Write it all down. Every bit of it. Then take a breath.

This isn’t the moment for despair—it’s the moment for clarity. And clarity, even hard clarity, is the beginning of forward motion.

Step Two: Know What You’re Working With Month to Month

After the full picture comes the practical work: building a budget that actually reflects farm life.

Farm income is not a paycheck. It comes in waves—big at harvest, thin in spring, unpredictable when markets shift. Your budget needs to account for that reality, not fight against it.

Map out:

  • Monthly fixed obligations (loan payments, insurance, rent)
  • Variable operating costs (fuel, feed, repairs—and build in a buffer, because something always breaks)
  • Household essentials (groceries, utilities, kids’ needs)
  • Seasonal income projections (conservative estimates—plan for less, not more)
  • Off-farm income (wages, side work, a home business, contract work—every dollar counts and needs to be part of the picture)

The goal isn’t a perfect budget. The goal is a realistic one. A budget you can actually live inside.

Step Three: Prioritize Strategically, Not Emotionally

When there isn’t enough money to pay everyone, the natural instinct is to pay whoever is calling the loudest.

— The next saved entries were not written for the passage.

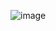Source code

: ![image](https://user-images.githubusercontent.com/76823502/132945344-c09c0e6b-8f1b-4e61-8539-87adea95a306.png)

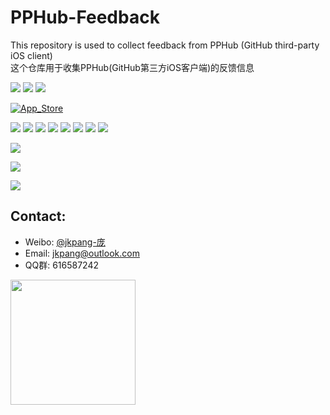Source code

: # PPHub-Feedback
This repository is used to collect feedback from PPHub (GitHub third-party iOS client)   
这个仓库用于收集PPHub(GitHub第三方iOS客户端)的反馈信息

![](https://img.shields.io/itunes/v/1314212521.svg) ![](https://img.shields.io/badge/platform-iOS9+-orange.svg) [![](https://img.shields.io/badge/weibo-jkpang--%E5%BA%9E-red.svg)](http://weibo.com/jkpang)

[![App_Store](https://github.com/jkpang/PPHub-Feedback/blob/master/Resource/Download_on_the_App_Store_135x40.svg)](https://itunes.apple.com/cn/app/PPHub%20For%20GitHub/id1314212521?mt=8)

[![](https://github.com/jkpang/PPHub-Feedback/blob/master/Resource/iPhone_s1.png)](https://github.com/jkpang/PPHub-Feedback/blob/master/Resource/iPhone_b1.png)
[![](https://github.com/jkpang/PPHub-Feedback/blob/master/Resource/iPhone_s2.png)](https://github.com/jkpang/PPHub-Feedback/blob/master/Resource/iPhone_b2.png)
[![](https://github.com/jkpang/PPHub-Feedback/blob/master/Resource/iPhone_s3.png)](https://github.com/jkpang/PPHub-Feedback/blob/master/Resource/iPhone_b3.png)
[![](https://github.com/jkpang/PPHub-Feedback/blob/master/Resource/iPhone_s4.png)](https://github.com/jkpang/PPHub-Feedback/blob/master/Resource/iPhone_b4.png)
[![](https://github.com/jkpang/PPHub-Feedback/blob/master/Resource/iPhone_s5.png)](https://github.com/jkpang/PPHub-Feedback/blob/master/Resource/iPhone_b5.png)
[![](https://github.com/jkpang/PPHub-Feedback/blob/master/Resource/iPhone_s6.png)](https://github.com/jkpang/PPHub-Feedback/blob/master/Resource/iPhone_b6.png)
[![](https://github.com/jkpang/PPHub-Feedback/blob/master/Resource/iPhone_s7.png)](https://github.com/jkpang/PPHub-Feedback/blob/master/Resource/iPhone_b7.png)
[![](https://github.com/jkpang/PPHub-Feedback/blob/master/Resource/iPhone_s8.png)](https://github.com/jkpang/PPHub-Feedback/blob/master/Resource/iPhone_b8.png)

![](https://github.com/jkpang/PPHub-Feedback/blob/master/Resource/PPHub1.png)

![](https://github.com/jkpang/PPHub-Feedback/blob/master/Resource/PPHub2.png)

![](https://github.com/jkpang/PPHub-Feedback/blob/master/Resource/PPHub3.png)
## Contact:
* Weibo: [@jkpang-庞](http://weibo.com/jkpang)
* Email: jkpang@outlook.com
* QQ群:   616587242

<img src="https://github.com/jkpang/PPHub-Feedback/blob/master/Resource/PPHub_qq_group.jpg" width = "200" align=left />


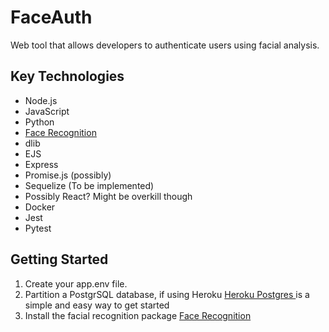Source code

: # FaceAuth
<p> Web tool that allows developers to authenticate users using facial analysis. </p>

## Key Technologies
* Node.js
* JavaScript
* Python
* <a href="https://github.com/ageitgey/face_recognition"> Face Recognition </a>
* dlib
* EJS
* Express
* Promise.js (possibly)
* Sequelize (To be implemented)
* Possibly React? Might be overkill though
* Docker
* Jest
* Pytest


## Getting Started

1. Create your app.env file.
2. Partition a PostgrSQL database, if using Heroku <a href="https://www.heroku.com/postgres"> Heroku Postgres </a> is a simple and easy way to get started
3. Install the facial recognition package <a href="https://github.com/ageitgey/face_recognition"> Face Recognition </a>
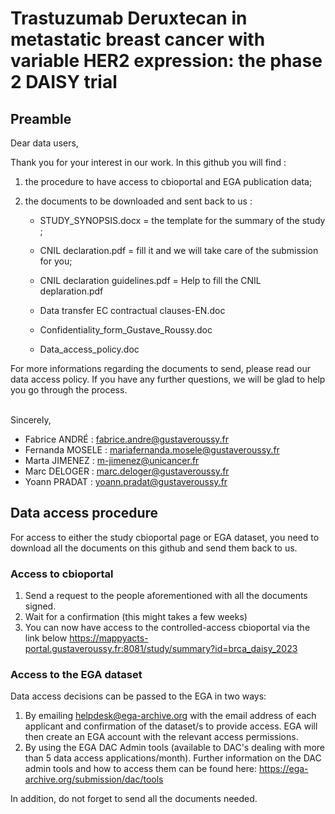 # Trastuzumab Deruxtecan in metastatic breast cancer with variable HER2 expression: the phase 2 DAISY trial

## Preamble

Dear data users,

Thank you for your interest in our work. In this github you will find :

1) the procedure to have access to cbioportal and EGA publication data;

2) the documents to be downloaded and sent back to us :

    - STUDY_SYNOPSIS.docx = the template for the summary of the study ;

    - CNIL declaration.pdf = fill it and we will take care of the submission for you;
    
    - CNIL declaration guidelines.pdf = Help to fill the CNIL deplaration.pdf
    
    - Data transfer EC contractual clauses-EN.doc 

    - Confidentiality_form_Gustave_Roussy.doc 

    - Data_access_policy.doc 


For more informations regarding the documents to send, please read our data access policy. If you have any further
questions, we will be glad to help you go through the process.

<br>
Sincerely,

- Fabrice ANDRÉ : fabrice.andre@gustaveroussy.fr
- Fernanda MOSELE : mariafernanda.mosele@gustaveroussy.fr
- Marta JIMENEZ : m-jimenez@unicancer.fr
- Marc DELOGER : marc.deloger@gustaveroussy.fr
- Yoann PRADAT : yoann.pradat@gustaveroussy.fr

## Data access procedure

For access to either the study cbioportal page or EGA dataset, you need to download all the documents on this github and
send them back to us.

### Access to cbioportal

1) Send a request to the people aforementioned with all the documents signed.
2) Wait for a confirmation (this might takes a few weeks)
3) You can now have access to the controlled-access cbioportal via the link below
   <https://mappyacts-portal.gustaveroussy.fr:8081/study/summary?id=brca_daisy_2023>

### Access to the EGA dataset

Data access decisions can be passed to the EGA in two ways:
1) By emailing helpdesk@ega-archive.org with the email address of each applicant and confirmation of the dataset/s to
   provide access. EGA will then create an EGA account with the relevant access permissions.
2) By using the EGA DAC Admin tools (available to DAC's dealing with more than 5 data access applications/month).
   Further information on the DAC admin tools and how to access them can be found here:
   <https://ega-archive.org/submission/dac/tools>

In addition, do not forget to send all the documents needed.
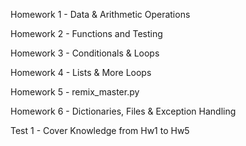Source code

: Homework 1 - Data & Arithmetic Operations

Homework 2 - Functions and Testing

Homework 3 - Conditionals & Loops

Homework 4 - Lists & More Loops

Homework 5 - remix_master.py

Homework 6 - Dictionaries, Files & Exception Handling

Test 1 - Cover Knowledge from Hw1 to Hw5
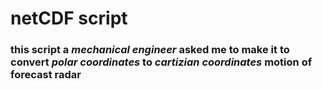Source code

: # netCDF script
### this script a *mechanical engineer* asked me to make it to convert *polar coordinates* to *cartizian coordinates* motion of **forecast radar** 
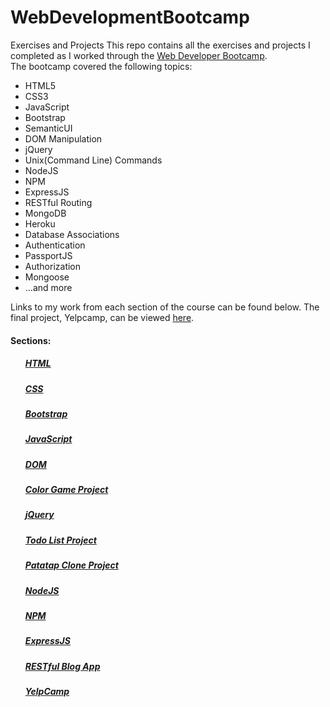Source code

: # WebDevelopmentBootcamp
Exercises and Projects
This repo contains all the exercises and projects I completed as I worked through the <a href="https://www.udemy.com/the-web-developer-bootcamp/learn/v4/overview">Web Developer Bootcamp</a>.</br>
The bootcamp covered the following topics:
<ul>
<li>HTML5</li>
<li>CSS3</li>
<li>JavaScript</li>
<li>Bootstrap</li>
<li>SemanticUI</li>
<li>DOM Manipulation</li>
<li>jQuery</li>
<li>Unix(Command Line) Commands</li>
<li>NodeJS</li>
<li>NPM</li>
<li>ExpressJS</li>
<li>RESTful Routing</li>
<li>MongoDB</li>
<li>Heroku</li>
<li>Database Associations</li>
<li>Authentication</li>
<li>PassportJS</li>
<li>Authorization</li>
<li>Mongoose</li>
<li>...and more</li>
</ul>

Links to my work from each section of the course can be found below. The final project, Yelpcamp, can be viewed <a href="http://calvinlortie.com/apps/yelpcamp">here</a>.

<h4>Sections:</h4>
<ul>
<h5><a href="https://github.com/clortie/WebDevelopmentBootcamp/tree/master/HTML">HTML</a></h5>
<h5><a href="https://github.com/clortie/WebDevelopmentBootcamp/tree/master/CSS">CSS</a></h5>
<h5><a href="https://github.com/clortie/WebDevelopmentBootcamp/tree/master/Bootstrap">Bootstrap</a></h5>
<h5><a href="https://github.com/clortie/WebDevelopmentBootcamp/tree/master/JavaScript">JavaScript</a></h5>
<h5><a href="https://github.com/clortie/WebDevelopmentBootcamp/tree/master/DOM">DOM</a></h5>
<h5><a href="https://github.com/clortie/WebDevelopmentBootcamp/tree/master/ColorGuessingGame">Color Game Project</a></h5>
<h5><a href="https://github.com/clortie/WebDevelopmentBootcamp/tree/master/jQuery">jQuery</a></h5>
<h5><a href="https://github.com/clortie/WebDevelopmentBootcamp/tree/master/TodoListProject">Todo List Project</a></h5>
<h5><a href="https://github.com/clortie/WebDevelopmentBootcamp/tree/master/PatatapClone">Patatap Clone Project</a></h5>
<h5><a href="https://github.com/clortie/WebDevelopmentBootcamp/tree/master/NodeJS">NodeJS</a></h5>
<h5><a href="https://github.com/clortie/WebDevelopmentBootcamp/tree/master/NPM">NPM</a></h5>
<h5><a href="https://github.com/clortie/WebDevelopmentBootcamp/tree/master/ExpressJS">ExpressJS</a></h5>
<h5><a href="https://github.com/clortie/WebDevelopmentBootcamp/tree/master/RESTfulRouting/BlogApp">RESTful Blog App</a></h5>
<h5><a href="https://github.com/clortie/WebDevelopmentBootcamp/tree/master/YelpCamp">YelpCamp</a></h5>
</ul>

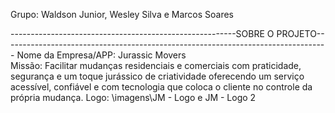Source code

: Grupo: Waldson Junior, Wesley Silva e Marcos Soares

--------------------------------------------------------SOBRE O PROJETO---------------------------------------------------------------------------------
Nome da Empresa/APP: Jurassic Movers                    
Missão: Facilitar mudanças residenciais e comerciais com praticidade, segurança e um toque jurássico de criatividade oferecendo um serviço acessível, confiável e com tecnologia que coloca o cliente no controle da própria mudança.
Logo: \imagens\JM - Logo e JM - Logo 2
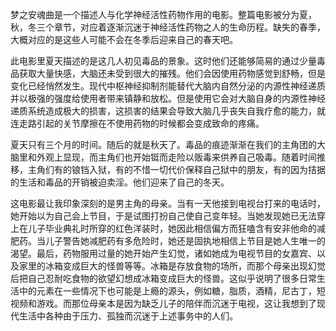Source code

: 

梦之安魂曲是一个描述人与化学神经活性药物作用的电影。整篇电影被分为夏，秋，冬三个章节，对应着逐渐沉迷于神经活性药物之人的生命历程。缺失的春季，大概对应的是这些人可能不会在冬季后迎来自己的春天吧。

此电影里夏天描述的是这几人初见毒品的景象。这时他们还能够简易的通过少量毒品获取大量快感，大脑还未受到很大的摧残。他们会因使用药物感觉到舒畅，但是变化已经悄然发生。现代中枢神经抑制剂能替代大脑内自然分泌的内源性神经递质并以极强的强度给使用者带来镇静和放松。但是使用它会对大脑自身的内源性神经递质系统造成极大的损害，这损害的结果会导致大脑几乎丧失自我疗愈的能力，就连走路引起的关节摩擦在不使用药物的时候都会变成致命的疼痛。

夏天只有三个月的时间。随后的就是秋天了。毒品的痕迹渐渐在我们的主角团的大脑里和外观上显现，而主角们也开始铤而走险以贩毒来供养自己吸毒。随着时间推移，主角们有的锒铛入狱，有的不惜一切代价保释自己狱中的朋友，有的因为拮据的生活和毒品的开销被迫卖淫。他们迎来了自己的冬天。

这电影最让我印象深刻的是男主角的母亲。当有一天他接到电视台打来的电话时，她开始以为自己会上节目，于是试图打扮自己使自己变年轻。当她发现她已无法穿上在儿子毕业典礼时所穿的红色洋装时，她因此相信偏方而狂嗑含有安非他命的减肥药。当儿子警告她减肥药有多危险时，她还是固执地相信上节目是她人生唯一的渴望。最后，药物服用过量的她开始产生幻觉，诸如她成为电视节目的女嘉宾、以及家里的冰箱变成巨大的怪兽等等。冰箱是存放食物的场所，而那个母亲出现幻觉后把自己忍耐吃食物的欲望幻想成冰箱变成巨大的怪兽。这似乎说明了很多日常生活中的元素在一些情况下也可能是上瘾的源头，例如糖，脂质，酒精，尼古丁，短视频和游戏。而那位母亲本是因为缺乏儿子的陪伴而沉迷于电视，这让我想到了现代生活中各种由于压力、孤独而沉迷于上述事务中的人们。



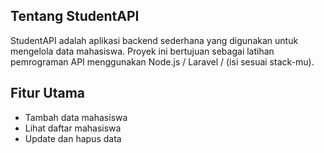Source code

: ## Tentang StudentAPI
StudentAPI adalah aplikasi backend sederhana yang digunakan untuk mengelola data mahasiswa. Proyek ini bertujuan sebagai latihan pemrograman API menggunakan Node.js / Laravel / (isi sesuai stack-mu).

## Fitur Utama
- Tambah data mahasiswa
- Lihat daftar mahasiswa
- Update dan hapus data
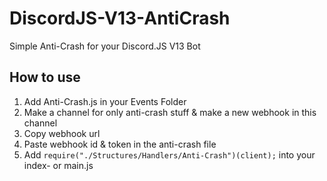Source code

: # DiscordJS-V13-AntiCrash
Simple Anti-Crash for your Discord.JS V13 Bot
## How to use
1. Add Anti-Crash.js in your Events Folder
2. Make a channel for only anti-crash stuff & make a new webhook in this channel
3. Copy webhook url
4. Paste webhook id & token in the anti-crash file
5. Add ``require("./Structures/Handlers/Anti-Crash")(client);`` into your index- or main.js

That’s understandable. It’s also not always the smartest move.

Work with your lender or a farm financial advisor to prioritize:

  • Secured debts tied to land or essential equipment first — losing operating ground mid-season can collapse everything else
  • High-interest obligations that are accumulating faster than you can pay them down
  • Government-backed loans (FSA, for example) — these often have restructuring options worth exploring before defaulting

This is where talking to a professional matters. Not because you can’t figure it out—you absolutely can—but because farm debt restructuring has nuances that take years of experience to navigate well.

Step Four: Explore Every Option Before You Assume There Isn’t One

When we were in the thick of it, I didn’t know Chapter 12 bankruptcy existed. It’s specifically designed for family farmers—a reorganization tool, not a death sentence. It gave us a structured path forward when the numbers simply didn’t work any other way.

Depending on your situation, there may be options you haven’t fully explored:

  • Loan restructuring or deferment — many lenders will work with you before they’ll foreclose; the conversation is worth having
  • FSA Emergency Loans or farm programs — especially after weather events or declared disasters
  • Chapter 12 bankruptcy — if restructuring isn’t enough, this may allow you to keep farming while reorganizing debt
  • Refinancing — if your credit can support it, lower interest rates can meaningfully change your monthly picture
  • Income diversification — a side income that doesn’t depend on crop prices can take pressure off during lean years

None of these options are surrender. They’re tools. Use the ones that fit your situation.

Step Five: Don’t Do This Alone

I mean this practically and personally.

Practically: Find a farm financial advisor, ag lender, or attorney who specializes in agricultural debt. The USDA’s Farm Service Agency, your state’s Farm Bureau, and university extension offices often have resources specifically for families in financial distress. Use them.

Personally: Find your people. The isolation of farm financial stress is one of the most dangerous parts of it. Shame keeps us quiet. Quiet keeps us stuck.

That’s exactly why the Thriving Through Farm Life: Wife’s Support Network exists on Facebook—a free community for farm wives walking through hard seasons, where you don’t have to explain why this is hard or pretend you have it together. Join us here.

A Word Before You Go

The spring of 2024 was one of the hardest seasons of my life. I won’t romanticize it or tie it up with a bow.

But I will tell you this: we came through it. Not unscathed—changed.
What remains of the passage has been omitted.